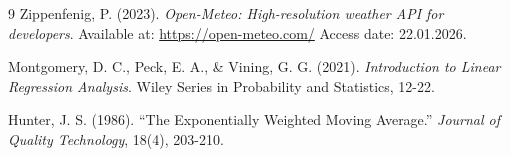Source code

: \documentclass[14pt]{extarticle}
\begin{document}

\newpage

\begin{thebibliography}{9}
Zippenfenig, P. (2023). \textit{Open-Meteo: High-resolution weather API for developers}. Available at: \url{https://open-meteo.com/} Access date: 22.01.2026.

Montgomery, D. C., Peck, E. A., \& Vining, G. G. (2021). \textit{Introduction to Linear Regression Analysis}. Wiley Series in Probability and Statistics, 12-22.

Hunter, J. S. (1986). ``The Exponentially Weighted Moving Average.'' \textit{Journal of Quality Technology}, 18(4), 203-210.
\end{thebibliography}
\end{document}
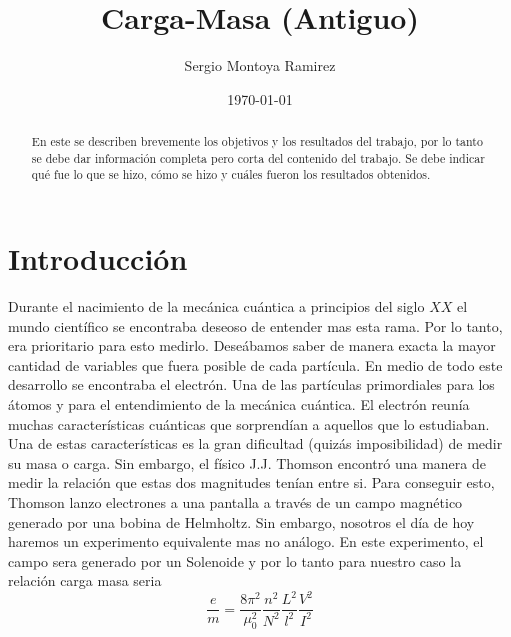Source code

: \documentclass[a4paper, amsfonts, amssymb, amsmath, reprint, showkeys, nofootinbib, twoside]{revtex4-1}
\begin{document}
\title{Carga-Masa (Antiguo)}


\author{Sergio Montoya Ramirez}

  


\date{\today} %

\begin{abstract}

En este se describen brevemente los objetivos y los resultados del trabajo, por lo tanto se debe dar información completa pero corta del contenido del trabajo. Se debe indicar qué fue lo que se hizo, cómo se hizo y cuáles fueron los resultados obtenidos.

\end{abstract}

\maketitle

\section{Introducción}

Durante el nacimiento de la mecánica cuántica a principios del siglo $XX$ el mundo científico se encontraba deseoso de entender mas esta rama. Por lo tanto, era prioritario para esto medirlo. Deseábamos saber de manera exacta la mayor cantidad de variables que fuera posible de cada partícula. En medio de todo este desarrollo se encontraba el electrón. Una de las partículas primordiales para los átomos y para el entendimiento de la mecánica cuántica. El electrón reunía muchas características cuánticas que sorprendían a aquellos que lo estudiaban. Una de estas características es la gran dificultad (quizás imposibilidad) de medir su masa o carga. Sin embargo, el físico J.J. Thomson encontró una manera de medir la relación que estas dos magnitudes tenían entre si. Para conseguir esto, Thomson lanzo electrones a una pantalla a través de un campo magnético generado por una bobina de Helmholtz. Sin embargo, nosotros el día de hoy haremos un experimento equivalente mas no análogo. En este experimento, el campo sera generado por un Solenoide y por lo tanto para nuestro caso la relación carga masa seria
\begin{equation}
  \label{eq:CargaMasa}
  \frac{e}{m}=\frac{8\pi^2}{\mu_0^2}\frac{n^2}{N^2}\frac{L^2}{l^2}\frac{V^2}{I^2}
\end{equation}
\end{document}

+ + +

== Problem statement ==
Show every line of the data that includes the string "date".

== Answer ==
Zippenfenig, P. (2023). \textit{Open-Meteo: High-resolution weather API for developers}. Available at: \url{https://open-meteo.com/} Access date: 22.01.2026.
\date{\today} %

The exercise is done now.